Descripción del proyecto
This research proposes to examine what comprises 'opinion' in today's world of instantaneous communication. How, might it be said, does thought lapse into opinion? It is an urgent question in a time when the world, with its modes of global interconnection and digital platforms, is so heavily characterized by chaotic political debate and image proliferation. The project aims to develop, by reinterpreting select German scholarship, a philosophical, social and critical theory of what it means to articulate and lay claims of perspective, belief and attitude within the contours of twenty-first century social communication.

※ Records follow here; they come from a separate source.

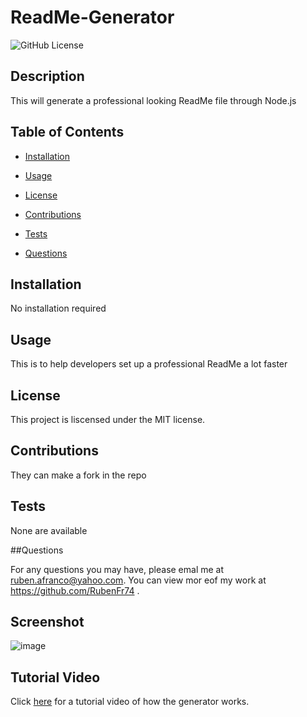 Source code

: # ReadMe-Generator
  
  ![GitHub License](https://img.shields.io/badge/license-MIT-blue.svg)

  ## Description
  This will generate a professional looking ReadMe file through Node.js

  ## Table of Contents

  * [Installation](#installation)

  * [Usage](#usage)
   
  * [License](#license)

  * [Contributions](#contributions)

  * [Tests](#tests)

  * [Questions](#questions)

  ## Installation
  No installation required

  ## Usage
  This is to help developers set up a professional  ReadMe a lot faster

  ## License
    
  This project is liscensed under the MIT license.

  ## Contributions

  They can make a fork in the repo

  ## Tests

  None are available

  ##Questions
  
  For any questions you may have, please emal me at ruben.afranco@yahoo.com.
  You can view mor eof my work at https://github.com/RubenFr74 .
  
  ## Screenshot
  ![image](https://user-images.githubusercontent.com/119752452/220252600-c8626c10-93d3-4fb0-b7d7-485d5f3e139f.png)
  
  ## Tutorial Video
  Click [here](https://youtu.be/rK7jUU1-B3I) for a tutorial video of how the generator works.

I will argue that a social ontology of 'opinion' requires two distinct levels of analysis: on the one hand, there is a macro level, whereby the broad contours and determinations of opinion are examined as inherently caught up in what Theodor W. Adorno calls the 'Halbbildung' of industrial culture and the institution of public opinion as a development of modern society. On the other hand, utilizing what G.W.F. Hegel calls 'picture-thinking', there is a micro level, whereby a particular epistemic structure adequate to this social situation emerges with its own patterns and forms of validation adapted to the structures of digital communication technologies. Together, these approaches will comprise a social and philosophical reconstruction of ?opinion? characteristic of social communication today.
The project can be situated within social and philosophical context whose line of investigation incorporates the discourses of epistemology, cultural and political theory and intellectual history. By formulating a philosophy of opinion, I aim to provide vital new insight into how and why this distinctive epistemological structure of thought has become ever more pervasive in our 'post-truth' society.